In 1163, he is said to have slain Einion ab Anarawd, son of Anarawd ap Gruffydd. In 1164, he is said to have slain Cadwgan, son of Maredudd. He was still living in 1187, and according to Eyton died in 1190.

==Family==
He was the son of Richard FitzPons and Matilda, who was the sister of Miles de Gloucester, 1st Earl of Hereford, and daughter of Walter de Gloucester .

He married Margaret de Toeni, daughter of Ralph de Toeni, having children by her:

- Walter de Clifford (c. 1160 – 17 January 1221)
- Gilbert
- Richard
- Amicia, married Osbern fitz Hugh of Richards Castle
- Lucia, married Hugh de Say of Clun Castle
- Rosamund Clifford, known as "the fair Rosamund", the mistress of King Henry II.

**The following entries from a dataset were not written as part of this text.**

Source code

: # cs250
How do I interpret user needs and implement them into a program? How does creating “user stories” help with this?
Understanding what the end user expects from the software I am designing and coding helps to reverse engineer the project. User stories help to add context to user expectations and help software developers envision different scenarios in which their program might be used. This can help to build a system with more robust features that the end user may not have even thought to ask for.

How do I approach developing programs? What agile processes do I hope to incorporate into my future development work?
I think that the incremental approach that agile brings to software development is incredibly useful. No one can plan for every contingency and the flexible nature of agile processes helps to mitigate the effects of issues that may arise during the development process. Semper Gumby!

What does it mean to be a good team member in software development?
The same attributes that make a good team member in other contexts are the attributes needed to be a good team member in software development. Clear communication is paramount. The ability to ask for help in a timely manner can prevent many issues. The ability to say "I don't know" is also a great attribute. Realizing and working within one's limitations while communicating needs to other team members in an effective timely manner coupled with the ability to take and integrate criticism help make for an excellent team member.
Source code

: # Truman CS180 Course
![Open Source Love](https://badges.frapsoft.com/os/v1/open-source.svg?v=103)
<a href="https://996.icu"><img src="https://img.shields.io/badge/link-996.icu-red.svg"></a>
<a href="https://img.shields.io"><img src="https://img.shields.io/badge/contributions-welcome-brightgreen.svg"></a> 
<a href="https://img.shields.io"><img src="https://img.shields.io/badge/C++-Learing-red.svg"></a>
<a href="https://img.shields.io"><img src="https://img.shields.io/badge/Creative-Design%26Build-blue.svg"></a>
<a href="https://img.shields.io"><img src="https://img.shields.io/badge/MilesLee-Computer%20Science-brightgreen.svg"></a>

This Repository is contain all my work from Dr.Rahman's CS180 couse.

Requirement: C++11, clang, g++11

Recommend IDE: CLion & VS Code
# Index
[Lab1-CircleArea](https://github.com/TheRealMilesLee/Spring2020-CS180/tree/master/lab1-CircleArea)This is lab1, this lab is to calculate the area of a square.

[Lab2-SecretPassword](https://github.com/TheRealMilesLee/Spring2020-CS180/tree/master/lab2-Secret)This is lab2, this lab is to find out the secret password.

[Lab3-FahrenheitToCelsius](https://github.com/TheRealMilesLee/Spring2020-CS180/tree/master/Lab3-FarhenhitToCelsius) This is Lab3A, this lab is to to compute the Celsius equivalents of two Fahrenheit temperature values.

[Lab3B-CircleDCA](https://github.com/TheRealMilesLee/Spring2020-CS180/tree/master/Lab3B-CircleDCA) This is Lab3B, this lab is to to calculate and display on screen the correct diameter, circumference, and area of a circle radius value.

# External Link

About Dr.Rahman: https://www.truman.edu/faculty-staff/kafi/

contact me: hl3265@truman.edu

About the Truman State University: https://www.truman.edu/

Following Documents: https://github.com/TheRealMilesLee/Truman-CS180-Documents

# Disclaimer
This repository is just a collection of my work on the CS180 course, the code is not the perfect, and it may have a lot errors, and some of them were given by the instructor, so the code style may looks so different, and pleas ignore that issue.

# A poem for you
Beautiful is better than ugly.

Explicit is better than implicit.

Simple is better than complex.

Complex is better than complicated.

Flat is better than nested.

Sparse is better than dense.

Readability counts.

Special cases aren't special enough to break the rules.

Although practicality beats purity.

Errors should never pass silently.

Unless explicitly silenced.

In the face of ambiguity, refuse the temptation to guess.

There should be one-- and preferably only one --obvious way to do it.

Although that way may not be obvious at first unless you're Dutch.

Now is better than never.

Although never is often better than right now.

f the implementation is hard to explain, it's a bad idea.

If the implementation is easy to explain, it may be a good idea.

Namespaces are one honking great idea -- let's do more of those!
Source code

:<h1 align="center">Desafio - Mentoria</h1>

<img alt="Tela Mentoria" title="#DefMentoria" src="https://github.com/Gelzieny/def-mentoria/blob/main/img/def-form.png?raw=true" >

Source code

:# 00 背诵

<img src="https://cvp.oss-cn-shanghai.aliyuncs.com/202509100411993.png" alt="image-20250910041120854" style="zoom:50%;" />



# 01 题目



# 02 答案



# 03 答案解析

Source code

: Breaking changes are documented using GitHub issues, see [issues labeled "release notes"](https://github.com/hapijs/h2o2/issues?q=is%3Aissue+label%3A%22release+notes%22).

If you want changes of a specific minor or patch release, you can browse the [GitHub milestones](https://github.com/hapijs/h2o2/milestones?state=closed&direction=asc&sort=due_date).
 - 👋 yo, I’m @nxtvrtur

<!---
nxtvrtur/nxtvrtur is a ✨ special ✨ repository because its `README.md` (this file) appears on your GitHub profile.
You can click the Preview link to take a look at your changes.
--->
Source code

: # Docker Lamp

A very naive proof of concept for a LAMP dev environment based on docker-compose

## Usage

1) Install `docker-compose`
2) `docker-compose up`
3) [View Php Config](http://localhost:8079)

The main part of the Clifford estates passed to Matilda, a great-granddaughter, wife of Sir William Longespée (grandson of William Longespée, 3rd Earl of Salisbury), whose daughter, Margery Longespée, brought them to her husband, Henry de Lacy, 3rd Earl of Lincoln.
Walter de Clifford's grandson Roger (died 1231) was father of Roger (died 1285?).